Your answer should consist only of the records, copied exactly, with the images removed.

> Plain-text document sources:
————————
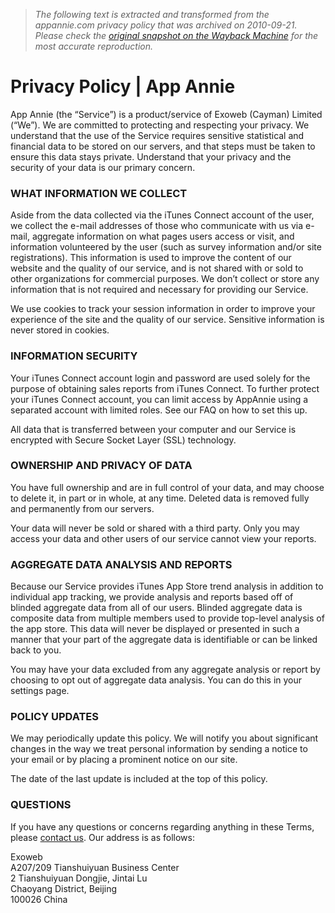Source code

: > *The following text is extracted and transformed from the appannie.com privacy policy that was archived on 2010-09-21. Please check the [original snapshot on the Wayback Machine](https://web.archive.org/web/20100921112313id_/http%3A//www.appannie.com/help/privacy) for the most accurate reproduction.*

# Privacy Policy | App Annie

App Annie (the “Service”) is a product/service of Exoweb (Cayman) Limited (“We”). We are committed to protecting and respecting your privacy. We understand that the use of the Service requires sensitive statistical and financial data to be stored on our servers, and that steps must be taken to ensure this data stays private. Understand that your privacy and the security of your data is our primary concern.

### WHAT INFORMATION WE COLLECT

Aside from the data collected via the iTunes Connect account of the user, we collect the e-mail addresses of those who communicate with us via e-mail, aggregate information on what pages users access or visit, and information volunteered by the user (such as survey information and/or site registrations). This information is used to improve the content of our website and the quality of our service, and is not shared with or sold to other organizations for commercial purposes. We don’t collect or store any information that is not required and necessary for providing our Service.

We use cookies to track your session information in order to improve your experience of the site and the quality of our service. Sensitive information is never stored in cookies.

### INFORMATION SECURITY

Your iTunes Connect account login and password are used solely for the purpose of obtaining sales reports from iTunes Connect. To further protect your iTunes Connect account, you can limit access by AppAnnie using a separated account with limited roles. See our FAQ on how to set this up.

All data that is transferred between your computer and our Service is encrypted with Secure Socket Layer (SSL) technology.

### OWNERSHIP AND PRIVACY OF DATA

You have full ownership and are in full control of your data, and may choose to delete it, in part or in whole, at any time. Deleted data is removed fully and permanently from our servers. 

Your data will never be sold or shared with a third party. Only you may access your data and other users of our service cannot view your reports.

### AGGREGATE DATA ANALYSIS AND REPORTS

Because our Service provides iTunes App Store trend analysis in addition to individual app tracking, we provide analysis and reports based off of blinded aggregate data from all of our users. Blinded aggregate data is composite data from multiple members used to provide top-level analysis of the app store. This data will never be displayed or presented in such a manner that your part of the aggregate data is identifiable or can be linked back to you.

You may have your data excluded from any aggregate analysis or report by choosing to opt out of aggregate data analysis. You can do this in your settings page.

### POLICY UPDATES

We may periodically update this policy. We will notify you about significant changes in the way we treat personal information by sending a notice to your email or by placing a prominent notice on our site.

The date of the last update is included at the top of this policy.

### QUESTIONS

If you have any questions or concerns regarding anything in these Terms, please [contact us](https://web.archive.org/help/contact/). Our address is as follows:

Exoweb  
A207/209 Tianshuiyuan Business Center  
2 Tianshuiyuan Dongjie, Jintai Lu  
Chaoyang District, Beijing  
100026 China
————————
> Answer for this exercise:
Source code

: > *The following text is extracted and transformed from the appannie.com privacy policy that was archived on 2010-09-21. Please check the [original snapshot on the Wayback Machine](https://web.archive.org/web/20100921112313id_/http%3A//www.appannie.com/help/privacy) for the most accurate reproduction.*

# Privacy Policy | App Annie

App Annie (the “Service”) is a product/service of Exoweb (Cayman) Limited (“We”). We are committed to protecting and respecting your privacy. We understand that the use of the Service requires sensitive statistical and financial data to be stored on our servers, and that steps must be taken to ensure this data stays private. Understand that your privacy and the security of your data is our primary concern.

### WHAT INFORMATION WE COLLECT

Aside from the data collected via the iTunes Connect account of the user, we collect the e-mail addresses of those who communicate with us via e-mail, aggregate information on what pages users access or visit, and information volunteered by the user (such as survey information and/or site registrations). This information is used to improve the content of our website and the quality of our service, and is not shared with or sold to other organizations for commercial purposes. We don’t collect or store any information that is not required and necessary for providing our Service.

We use cookies to track your session information in order to improve your experience of the site and the quality of our service. Sensitive information is never stored in cookies.

### INFORMATION SECURITY

Your iTunes Connect account login and password are used solely for the purpose of obtaining sales reports from iTunes Connect. To further protect your iTunes Connect account, you can limit access by AppAnnie using a separated account with limited roles. See our FAQ on how to set this up.

All data that is transferred between your computer and our Service is encrypted with Secure Socket Layer (SSL) technology.

### OWNERSHIP AND PRIVACY OF DATA

You have full ownership and are in full control of your data, and may choose to delete it, in part or in whole, at any time. Deleted data is removed fully and permanently from our servers. 

Your data will never be sold or shared with a third party. Only you may access your data and other users of our service cannot view your reports.

### AGGREGATE DATA ANALYSIS AND REPORTS

Because our Service provides iTunes App Store trend analysis in addition to individual app tracking, we provide analysis and reports based off of blinded aggregate data from all of our users. Blinded aggregate data is composite data from multiple members used to provide top-level analysis of the app store. This data will never be displayed or presented in such a manner that your part of the aggregate data is identifiable or can be linked back to you.

You may have your data excluded from any aggregate analysis or report by choosing to opt out of aggregate data analysis. You can do this in your settings page.

### POLICY UPDATES

We may periodically update this policy. We will notify you about significant changes in the way we treat personal information by sending a notice to your email or by placing a prominent notice on our site.

The date of the last update is included at the top of this policy.

### QUESTIONS

If you have any questions or concerns regarding anything in these Terms, please [contact us](https://web.archive.org/help/contact/). Our address is as follows:

Exoweb  
A207/209 Tianshuiyuan Business Center  
2 Tianshuiyuan Dongjie, Jintai Lu  
Chaoyang District, Beijing  
100026 China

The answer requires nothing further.